The title decider will now be played on Sunday, December 9, at 8.30pm Spanish time.
“Those of us who appreciate the beautiful game, know that it is only about winning or losing – not killing or dying for,” CONMEBOL president Alejandro Dominguez said after a meeting of South American football’s top officials in Paraguayan capital Asuncion.
“I would like to begin by thanking Spanish prime minister, Pedro Sanchez, [the Fifa president Gianni] Infantino, [the Uefa president Aleksander] Ceferin and my good friend [Real Madrid president] Florentino Perez.”
The match was billed as the biggest club game in the history of Argentine club football, marking the first time that the country’s two biggest teams have met in the final of the Copa Libertadores, South America’s equivalent of the UEFA Champions League.
Fans of both sides will be given an equal share of tickets for the rescheduled game at the 81,000-capacity Bernabeu in Spain’s capital.
Spanish prime minister Pedro Sanchez promised that security would be tight for the fixture.
“Spain is ready to organize the final of the Copa Libertadores between Boca Juniors and River Plate,” Sanchez said in a Twitter post.
“The security forces have extensive experience of these situations and are already working on the necessary deployments to ensure the event is secure.”
The winner of the match will earn a berth in the FIFA Club World Cup in the United Arab Emirates, which begins on December 12.
CONMEBOL also said that River Plate will be fined US $400,000 and ordered the Buenos Aires giants to play their next two home matches behind closed doors as punishment for last weekend’s violence.

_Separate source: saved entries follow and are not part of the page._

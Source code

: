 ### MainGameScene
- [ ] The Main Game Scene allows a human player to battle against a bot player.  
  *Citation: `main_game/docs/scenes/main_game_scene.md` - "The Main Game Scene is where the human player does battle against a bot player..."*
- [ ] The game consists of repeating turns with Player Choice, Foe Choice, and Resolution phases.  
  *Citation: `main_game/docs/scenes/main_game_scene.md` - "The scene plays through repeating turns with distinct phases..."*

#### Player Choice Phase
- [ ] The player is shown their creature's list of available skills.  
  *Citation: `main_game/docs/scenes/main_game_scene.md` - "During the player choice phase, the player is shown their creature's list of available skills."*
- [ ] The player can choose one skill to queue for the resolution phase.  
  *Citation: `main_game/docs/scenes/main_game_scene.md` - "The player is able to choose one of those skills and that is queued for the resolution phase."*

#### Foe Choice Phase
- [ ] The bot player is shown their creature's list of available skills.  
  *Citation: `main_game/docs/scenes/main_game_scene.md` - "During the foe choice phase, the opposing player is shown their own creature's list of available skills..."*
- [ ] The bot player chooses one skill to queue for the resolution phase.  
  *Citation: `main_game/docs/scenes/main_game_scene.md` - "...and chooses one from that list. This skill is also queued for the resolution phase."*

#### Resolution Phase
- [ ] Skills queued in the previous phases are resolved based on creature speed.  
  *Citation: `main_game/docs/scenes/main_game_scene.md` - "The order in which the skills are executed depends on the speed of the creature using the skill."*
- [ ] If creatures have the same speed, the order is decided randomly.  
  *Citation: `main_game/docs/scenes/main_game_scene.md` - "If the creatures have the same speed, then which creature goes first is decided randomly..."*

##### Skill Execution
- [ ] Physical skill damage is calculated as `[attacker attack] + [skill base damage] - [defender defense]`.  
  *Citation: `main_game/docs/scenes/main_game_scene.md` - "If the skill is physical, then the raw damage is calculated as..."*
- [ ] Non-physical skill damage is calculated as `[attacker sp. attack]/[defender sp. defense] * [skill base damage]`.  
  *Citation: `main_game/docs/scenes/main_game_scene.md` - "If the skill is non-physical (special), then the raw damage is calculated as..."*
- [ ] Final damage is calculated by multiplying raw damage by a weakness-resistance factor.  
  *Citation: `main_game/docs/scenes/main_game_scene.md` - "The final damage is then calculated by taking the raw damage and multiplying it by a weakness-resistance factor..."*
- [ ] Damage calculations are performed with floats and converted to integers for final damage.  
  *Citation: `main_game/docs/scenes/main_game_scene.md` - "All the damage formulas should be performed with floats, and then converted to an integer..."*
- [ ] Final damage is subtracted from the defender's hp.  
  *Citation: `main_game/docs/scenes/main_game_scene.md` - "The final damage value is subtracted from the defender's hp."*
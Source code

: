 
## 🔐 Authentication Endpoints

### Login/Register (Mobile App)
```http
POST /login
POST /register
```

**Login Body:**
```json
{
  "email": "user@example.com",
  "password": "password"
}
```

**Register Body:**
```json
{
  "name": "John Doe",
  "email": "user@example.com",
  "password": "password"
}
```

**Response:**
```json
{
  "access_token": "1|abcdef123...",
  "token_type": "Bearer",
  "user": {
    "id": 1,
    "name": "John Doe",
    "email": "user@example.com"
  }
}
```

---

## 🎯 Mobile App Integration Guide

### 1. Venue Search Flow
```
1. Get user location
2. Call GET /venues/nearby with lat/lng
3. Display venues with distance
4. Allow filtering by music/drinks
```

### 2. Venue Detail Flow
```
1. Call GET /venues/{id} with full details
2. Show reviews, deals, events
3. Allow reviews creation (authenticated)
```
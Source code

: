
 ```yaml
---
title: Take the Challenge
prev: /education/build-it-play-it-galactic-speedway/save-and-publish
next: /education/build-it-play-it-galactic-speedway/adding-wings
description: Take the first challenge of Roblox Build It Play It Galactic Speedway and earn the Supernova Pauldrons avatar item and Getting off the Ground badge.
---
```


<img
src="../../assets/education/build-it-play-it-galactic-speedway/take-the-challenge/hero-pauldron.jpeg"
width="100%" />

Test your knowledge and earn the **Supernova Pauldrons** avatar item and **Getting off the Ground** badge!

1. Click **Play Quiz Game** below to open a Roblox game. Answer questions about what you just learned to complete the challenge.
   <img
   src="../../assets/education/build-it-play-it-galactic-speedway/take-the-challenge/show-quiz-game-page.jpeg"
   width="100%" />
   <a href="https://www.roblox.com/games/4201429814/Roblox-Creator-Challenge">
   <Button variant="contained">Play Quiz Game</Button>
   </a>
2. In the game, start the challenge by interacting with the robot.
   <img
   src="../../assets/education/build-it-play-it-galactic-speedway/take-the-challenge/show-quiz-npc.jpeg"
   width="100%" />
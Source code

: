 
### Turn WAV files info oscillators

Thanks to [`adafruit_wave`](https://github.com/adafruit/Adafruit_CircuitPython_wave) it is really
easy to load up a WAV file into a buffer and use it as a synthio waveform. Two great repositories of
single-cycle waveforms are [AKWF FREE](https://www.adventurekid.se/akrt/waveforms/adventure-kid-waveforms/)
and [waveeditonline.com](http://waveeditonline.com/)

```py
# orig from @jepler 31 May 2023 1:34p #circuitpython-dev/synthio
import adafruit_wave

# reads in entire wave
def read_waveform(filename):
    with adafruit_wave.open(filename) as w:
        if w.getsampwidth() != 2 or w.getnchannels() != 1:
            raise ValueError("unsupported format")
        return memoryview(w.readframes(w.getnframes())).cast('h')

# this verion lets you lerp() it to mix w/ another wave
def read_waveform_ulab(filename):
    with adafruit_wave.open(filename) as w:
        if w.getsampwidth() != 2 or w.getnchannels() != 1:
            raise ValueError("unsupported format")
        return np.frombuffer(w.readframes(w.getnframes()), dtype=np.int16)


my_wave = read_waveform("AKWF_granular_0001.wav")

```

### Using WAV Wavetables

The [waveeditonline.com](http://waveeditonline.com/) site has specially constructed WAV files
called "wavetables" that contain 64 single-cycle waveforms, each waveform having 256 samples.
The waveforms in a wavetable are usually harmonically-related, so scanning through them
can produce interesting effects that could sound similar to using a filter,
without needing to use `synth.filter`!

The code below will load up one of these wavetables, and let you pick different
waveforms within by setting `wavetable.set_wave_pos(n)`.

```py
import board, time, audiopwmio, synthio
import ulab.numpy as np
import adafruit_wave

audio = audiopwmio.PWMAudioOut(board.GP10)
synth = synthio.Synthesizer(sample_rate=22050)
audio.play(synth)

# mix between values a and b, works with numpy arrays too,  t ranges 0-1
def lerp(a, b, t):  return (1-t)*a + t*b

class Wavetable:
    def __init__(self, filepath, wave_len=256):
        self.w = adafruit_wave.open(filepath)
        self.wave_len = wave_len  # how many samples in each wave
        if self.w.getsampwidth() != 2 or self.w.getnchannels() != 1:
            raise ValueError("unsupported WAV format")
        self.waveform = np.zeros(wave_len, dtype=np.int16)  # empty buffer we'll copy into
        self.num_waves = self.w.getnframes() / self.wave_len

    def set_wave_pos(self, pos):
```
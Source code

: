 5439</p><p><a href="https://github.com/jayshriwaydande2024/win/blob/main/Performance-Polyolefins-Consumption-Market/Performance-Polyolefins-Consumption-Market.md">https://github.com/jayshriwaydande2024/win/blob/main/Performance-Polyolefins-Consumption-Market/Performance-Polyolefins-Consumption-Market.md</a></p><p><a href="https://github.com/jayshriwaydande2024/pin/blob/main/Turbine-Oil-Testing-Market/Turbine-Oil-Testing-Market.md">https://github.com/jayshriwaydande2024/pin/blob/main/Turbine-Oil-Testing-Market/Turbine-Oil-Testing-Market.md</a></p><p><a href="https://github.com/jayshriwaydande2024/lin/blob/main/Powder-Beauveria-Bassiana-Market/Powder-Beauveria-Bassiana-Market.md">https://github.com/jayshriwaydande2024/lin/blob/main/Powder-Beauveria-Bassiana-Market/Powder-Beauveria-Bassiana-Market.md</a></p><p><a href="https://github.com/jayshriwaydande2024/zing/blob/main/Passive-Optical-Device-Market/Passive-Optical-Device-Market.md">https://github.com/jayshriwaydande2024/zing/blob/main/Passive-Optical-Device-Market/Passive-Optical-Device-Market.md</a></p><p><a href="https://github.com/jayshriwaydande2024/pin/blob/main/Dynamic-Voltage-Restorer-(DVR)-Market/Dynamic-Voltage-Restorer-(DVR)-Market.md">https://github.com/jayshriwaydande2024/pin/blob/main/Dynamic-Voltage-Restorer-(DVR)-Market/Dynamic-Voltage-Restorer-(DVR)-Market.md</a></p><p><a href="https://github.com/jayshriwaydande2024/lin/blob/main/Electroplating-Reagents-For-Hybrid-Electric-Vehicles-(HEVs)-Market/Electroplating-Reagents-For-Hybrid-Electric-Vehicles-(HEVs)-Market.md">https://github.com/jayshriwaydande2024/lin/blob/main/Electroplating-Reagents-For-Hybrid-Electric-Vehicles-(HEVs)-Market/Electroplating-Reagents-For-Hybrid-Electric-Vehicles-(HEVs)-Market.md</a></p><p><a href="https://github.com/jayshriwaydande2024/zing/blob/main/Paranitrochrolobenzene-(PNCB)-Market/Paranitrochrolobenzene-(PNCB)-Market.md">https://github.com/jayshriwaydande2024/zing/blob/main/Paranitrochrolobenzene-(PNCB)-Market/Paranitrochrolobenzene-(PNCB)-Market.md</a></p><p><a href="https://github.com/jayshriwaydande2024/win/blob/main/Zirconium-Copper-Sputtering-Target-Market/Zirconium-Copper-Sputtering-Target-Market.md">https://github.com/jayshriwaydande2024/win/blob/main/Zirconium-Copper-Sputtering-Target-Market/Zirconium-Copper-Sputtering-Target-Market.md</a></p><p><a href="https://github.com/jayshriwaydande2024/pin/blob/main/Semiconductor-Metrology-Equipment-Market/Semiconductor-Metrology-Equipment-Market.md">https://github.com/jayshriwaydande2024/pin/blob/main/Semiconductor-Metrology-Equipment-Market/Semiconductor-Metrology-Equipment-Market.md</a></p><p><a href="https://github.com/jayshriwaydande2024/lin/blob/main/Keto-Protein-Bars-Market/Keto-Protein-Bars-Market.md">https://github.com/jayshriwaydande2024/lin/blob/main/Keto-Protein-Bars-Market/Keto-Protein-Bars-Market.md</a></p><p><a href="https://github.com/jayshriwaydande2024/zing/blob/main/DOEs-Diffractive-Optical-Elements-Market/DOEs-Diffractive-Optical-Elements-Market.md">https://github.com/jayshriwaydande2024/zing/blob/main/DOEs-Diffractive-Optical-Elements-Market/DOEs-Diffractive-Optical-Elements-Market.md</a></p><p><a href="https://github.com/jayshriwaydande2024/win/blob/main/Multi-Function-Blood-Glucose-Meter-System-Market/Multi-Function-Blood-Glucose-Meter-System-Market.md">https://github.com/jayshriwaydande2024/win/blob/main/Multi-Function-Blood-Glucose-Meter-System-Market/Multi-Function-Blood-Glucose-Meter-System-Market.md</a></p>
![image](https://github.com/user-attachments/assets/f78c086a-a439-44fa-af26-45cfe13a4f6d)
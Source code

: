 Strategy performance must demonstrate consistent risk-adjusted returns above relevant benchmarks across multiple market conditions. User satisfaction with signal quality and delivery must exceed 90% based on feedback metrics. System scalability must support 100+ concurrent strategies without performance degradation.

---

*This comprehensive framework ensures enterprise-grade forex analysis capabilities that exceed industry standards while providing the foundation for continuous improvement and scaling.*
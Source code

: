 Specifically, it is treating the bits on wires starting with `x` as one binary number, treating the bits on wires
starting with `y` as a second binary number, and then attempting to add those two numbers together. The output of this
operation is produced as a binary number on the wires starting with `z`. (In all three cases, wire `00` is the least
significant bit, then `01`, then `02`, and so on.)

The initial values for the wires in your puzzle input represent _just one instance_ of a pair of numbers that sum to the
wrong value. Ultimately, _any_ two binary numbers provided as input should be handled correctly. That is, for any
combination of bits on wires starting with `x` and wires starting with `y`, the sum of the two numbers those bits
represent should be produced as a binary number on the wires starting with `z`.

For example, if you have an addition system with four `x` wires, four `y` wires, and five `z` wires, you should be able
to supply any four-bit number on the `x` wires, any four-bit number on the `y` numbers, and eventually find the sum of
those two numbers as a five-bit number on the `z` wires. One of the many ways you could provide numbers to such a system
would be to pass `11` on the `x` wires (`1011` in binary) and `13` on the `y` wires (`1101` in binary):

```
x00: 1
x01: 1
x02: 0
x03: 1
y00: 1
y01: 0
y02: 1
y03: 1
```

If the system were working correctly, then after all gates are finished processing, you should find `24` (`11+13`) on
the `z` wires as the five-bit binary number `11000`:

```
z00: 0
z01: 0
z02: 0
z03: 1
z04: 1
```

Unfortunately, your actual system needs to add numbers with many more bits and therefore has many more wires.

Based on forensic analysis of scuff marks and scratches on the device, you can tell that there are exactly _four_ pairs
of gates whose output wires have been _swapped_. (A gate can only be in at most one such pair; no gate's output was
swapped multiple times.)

Several Boca Juniors players required medical treatment after rocks and other missiles smashed the glass windows of their bus as it made its way to the Monumental on the northern outskirts of Buenos Aires. Others were left feeling ill by tear gas, which police had fired in an effort to disperse fans.
The Argentine club released a statement last Saturday, saying that moving the game to Madrid “distorts the competition” and “harms” the fans.
River went on to say the club was not solely responsible for the attacks, and that the club can’t expect fans to travel to Europe — citing the financial and distance issues.
“It’s incomprehensible that the most important match in Argentine football can’t happen without issues in this very country, days after it hosted the G20 summit,” read the statement. “Argentine football, along with the federation, can’t allow that a handful of violent citizens halt the Superclasico’s development.”
CONMEBOL ignored the appeals on Saturday and released information on ticket sales but although each team have been allocated 25,000, they must sell most of that allowance to fans outside Argentina.
Meanwhile, Argentine police announced a criminal investigation into the incident.
Argentina’s President Mauricio Macri urged lawmakers to pass a bill that would impose harsher penalties on football hooligans.
The Barras Bravas – the local equivalent of European ultras – has long been a blight on the country’s domestic football scene. According to lobby group Salvemos Al Futbol, 93 people have died from football-related violence in Argentina over the past decade.
In 2013, the Argentine Football Association (AFA) banned away fans from attending matches in all divisions after a spate of deaths resulting from clashes between supporters.